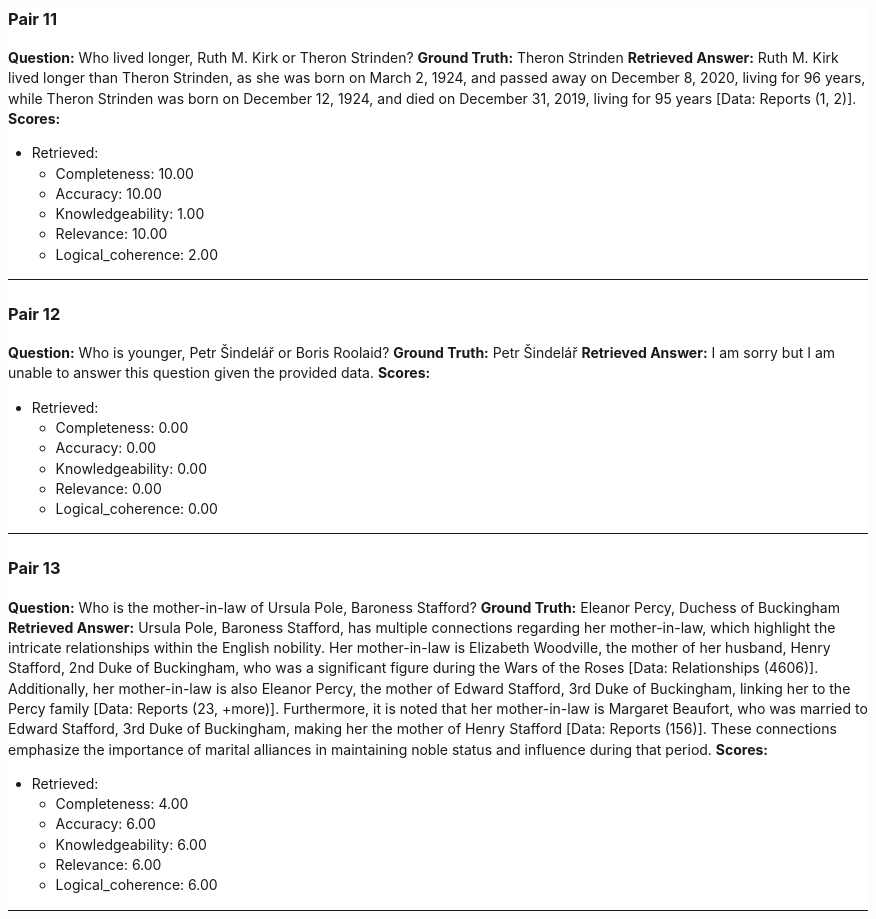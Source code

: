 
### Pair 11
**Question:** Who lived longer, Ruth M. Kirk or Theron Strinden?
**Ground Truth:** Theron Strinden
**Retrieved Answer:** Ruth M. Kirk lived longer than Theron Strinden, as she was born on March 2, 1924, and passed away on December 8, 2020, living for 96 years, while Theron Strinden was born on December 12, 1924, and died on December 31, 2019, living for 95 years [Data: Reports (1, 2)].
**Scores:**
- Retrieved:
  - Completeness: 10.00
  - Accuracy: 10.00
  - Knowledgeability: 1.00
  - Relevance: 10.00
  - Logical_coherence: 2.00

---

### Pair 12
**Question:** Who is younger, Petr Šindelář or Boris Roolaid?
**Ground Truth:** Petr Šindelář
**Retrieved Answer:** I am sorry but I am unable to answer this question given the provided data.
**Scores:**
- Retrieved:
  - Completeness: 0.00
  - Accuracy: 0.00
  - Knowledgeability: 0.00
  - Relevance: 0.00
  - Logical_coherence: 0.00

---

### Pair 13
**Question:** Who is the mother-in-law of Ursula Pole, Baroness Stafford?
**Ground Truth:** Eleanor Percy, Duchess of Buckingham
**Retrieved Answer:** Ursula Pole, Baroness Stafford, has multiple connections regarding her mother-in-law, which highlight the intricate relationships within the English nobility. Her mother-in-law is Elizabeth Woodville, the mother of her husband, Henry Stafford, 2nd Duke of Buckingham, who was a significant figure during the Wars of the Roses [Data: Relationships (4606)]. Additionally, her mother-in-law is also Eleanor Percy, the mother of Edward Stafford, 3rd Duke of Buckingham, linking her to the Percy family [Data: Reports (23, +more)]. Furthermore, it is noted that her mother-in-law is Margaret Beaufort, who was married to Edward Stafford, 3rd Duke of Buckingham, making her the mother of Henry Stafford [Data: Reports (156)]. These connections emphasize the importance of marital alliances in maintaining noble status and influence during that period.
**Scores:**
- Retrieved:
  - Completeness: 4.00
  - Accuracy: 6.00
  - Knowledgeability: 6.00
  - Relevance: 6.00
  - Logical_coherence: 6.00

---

· · · · · · ·

Take the records above from their first line through the line with "Truth:** Theron Strinden" and set those lines down word for word, minus the pictures.

▶ [Your response]
Source code

: 
### Pair 11
**Question:** Who lived longer, Ruth M. Kirk or Theron Strinden?
**Ground Truth:** Theron Strinden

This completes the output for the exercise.